Youth Crime Reoffending, Theories And Solutions

1570 words - 7 pages

In England, conforming to the Civitas’s Crime report Youth Crime in England and Wales (2010) the youngest age that someone can be prosecuted is as young as ten years old. It is also mentioned that trailing, patrolling and applying penalties on young offenders costs almost four billion pounds annually. The numbers of first time offences committed by a young person has decrease over the years; according to the Youth Justice Statistics (2014) youth crime is down by 63% since 2002. In regards to the offences themselves, nearly every offence category has decreased in reoccurrence with exception to drug offences declares Civitas’s Youth Crime in England and Wales (2010). The same report states that theft and handling remains the highest volume category taking up 21% of all youth crime. It is shortly followed by violence against a person, 19.5%, and criminal damage, 11.9%. It can be concluded from both aforementioned reports that crime in the UK is decreasing. Contrariwise to this, youth reoffending rates are soaring concludes Civitas’s Youth Crime in England and Wales (2010).
Around a third of those on community sentences and prison-leavers will reoffend within a year, and that figure rises to 58 per cent for those who have served less than a year. It is reported by Civitas’s Youth Crime in England and Wales (2010) that males in comparison to females, have a much higher re-offending rate. Males are less restricted to conform to the society, and therefore once branded a criminal much less likely to make an effort and attempt to correct this label. The Ministry of Justice Guidance is quoted in the same report saying that “Frequency rates by disposal (sentenced type) should not be compared to assess the effectiveness of sentences, as there is no control for known differences in offender characteristic or other factors that may affect both reoffending and the type of sentence given.” It was found by Civitas’s Youth Crime in England and Wales (2010) that in 2004 after being released from jail a staggering 75% of 18 to 20 year old men had reoffended within the span of two year. You might say that these people are no longer youths. Nevertheless, their first time offences were committed as youths consequentially raising their chances of reoffending.
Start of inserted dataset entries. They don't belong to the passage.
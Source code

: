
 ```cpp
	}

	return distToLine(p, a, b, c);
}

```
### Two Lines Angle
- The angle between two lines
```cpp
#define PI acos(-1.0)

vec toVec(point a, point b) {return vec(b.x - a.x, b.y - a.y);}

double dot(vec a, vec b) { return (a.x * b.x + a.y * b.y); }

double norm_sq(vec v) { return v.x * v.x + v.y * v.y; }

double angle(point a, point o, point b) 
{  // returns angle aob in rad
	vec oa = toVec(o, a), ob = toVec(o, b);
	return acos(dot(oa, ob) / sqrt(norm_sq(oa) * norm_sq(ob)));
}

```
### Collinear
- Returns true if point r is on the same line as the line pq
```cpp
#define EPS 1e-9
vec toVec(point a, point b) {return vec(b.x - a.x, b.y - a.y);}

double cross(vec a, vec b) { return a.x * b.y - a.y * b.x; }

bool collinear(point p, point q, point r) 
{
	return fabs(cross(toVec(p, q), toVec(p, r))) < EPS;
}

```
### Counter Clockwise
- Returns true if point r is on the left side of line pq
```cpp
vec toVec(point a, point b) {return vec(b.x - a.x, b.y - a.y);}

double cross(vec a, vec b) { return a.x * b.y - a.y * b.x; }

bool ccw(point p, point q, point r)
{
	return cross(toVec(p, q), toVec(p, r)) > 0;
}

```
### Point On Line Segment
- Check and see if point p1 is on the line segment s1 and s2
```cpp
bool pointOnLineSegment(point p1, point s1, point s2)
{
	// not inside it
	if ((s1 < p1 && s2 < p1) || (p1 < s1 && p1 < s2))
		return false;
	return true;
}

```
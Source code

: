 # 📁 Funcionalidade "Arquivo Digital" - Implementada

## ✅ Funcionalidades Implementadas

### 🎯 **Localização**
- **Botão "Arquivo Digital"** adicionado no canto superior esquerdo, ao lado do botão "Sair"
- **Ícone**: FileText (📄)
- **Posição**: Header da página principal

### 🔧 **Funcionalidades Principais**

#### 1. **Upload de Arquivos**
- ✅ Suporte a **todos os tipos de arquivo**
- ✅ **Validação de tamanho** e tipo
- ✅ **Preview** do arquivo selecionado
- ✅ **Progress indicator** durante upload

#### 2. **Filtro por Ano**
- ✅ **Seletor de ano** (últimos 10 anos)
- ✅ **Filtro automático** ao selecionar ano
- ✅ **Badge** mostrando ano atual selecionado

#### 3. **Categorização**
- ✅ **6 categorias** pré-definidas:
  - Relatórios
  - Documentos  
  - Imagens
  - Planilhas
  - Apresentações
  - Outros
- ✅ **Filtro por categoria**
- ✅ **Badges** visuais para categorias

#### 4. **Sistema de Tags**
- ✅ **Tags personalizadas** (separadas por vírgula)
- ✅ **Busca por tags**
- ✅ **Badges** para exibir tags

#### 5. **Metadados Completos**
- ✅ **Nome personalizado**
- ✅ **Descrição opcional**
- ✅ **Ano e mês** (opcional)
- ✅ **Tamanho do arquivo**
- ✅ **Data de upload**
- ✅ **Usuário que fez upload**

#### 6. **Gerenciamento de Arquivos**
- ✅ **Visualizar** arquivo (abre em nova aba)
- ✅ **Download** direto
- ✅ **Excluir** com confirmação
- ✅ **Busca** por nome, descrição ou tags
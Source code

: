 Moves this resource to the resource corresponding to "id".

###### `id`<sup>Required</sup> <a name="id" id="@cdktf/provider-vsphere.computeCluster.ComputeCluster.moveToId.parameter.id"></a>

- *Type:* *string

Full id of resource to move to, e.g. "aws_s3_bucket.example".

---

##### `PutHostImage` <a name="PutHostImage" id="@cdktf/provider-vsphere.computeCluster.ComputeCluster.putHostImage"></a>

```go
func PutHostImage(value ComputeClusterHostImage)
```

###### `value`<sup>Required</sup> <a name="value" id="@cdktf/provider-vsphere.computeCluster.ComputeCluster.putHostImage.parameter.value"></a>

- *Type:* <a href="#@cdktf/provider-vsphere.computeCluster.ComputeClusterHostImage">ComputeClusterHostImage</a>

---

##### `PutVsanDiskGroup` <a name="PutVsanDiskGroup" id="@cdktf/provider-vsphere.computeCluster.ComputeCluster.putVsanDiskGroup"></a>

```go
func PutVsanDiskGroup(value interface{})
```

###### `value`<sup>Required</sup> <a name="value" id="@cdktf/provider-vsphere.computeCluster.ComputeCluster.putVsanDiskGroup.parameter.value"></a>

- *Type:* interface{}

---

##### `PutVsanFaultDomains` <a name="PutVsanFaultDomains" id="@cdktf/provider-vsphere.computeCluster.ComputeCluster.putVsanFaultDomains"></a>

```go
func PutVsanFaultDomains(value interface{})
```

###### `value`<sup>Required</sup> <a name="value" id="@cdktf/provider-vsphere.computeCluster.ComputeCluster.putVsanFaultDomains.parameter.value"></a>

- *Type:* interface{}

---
There are many contributing factors to youth crime but the main factors are Family, School, and Friends. There is a vital role in early intervention as Family is one of the main contributors. Family specifically contributes if the child is witnessing cruelty at home, being neglected, receiving scarce parental support, having lack of positive role models, poor supervision or monitoring being applied to, aware of parental antisocial behaviour, comes from a low income home and when and if criminal activity is noticed the parent fails to control the child and push them away from crime. School is the second biggest contributor. A child not taking part in education, or poor attendance or performance in school may raise...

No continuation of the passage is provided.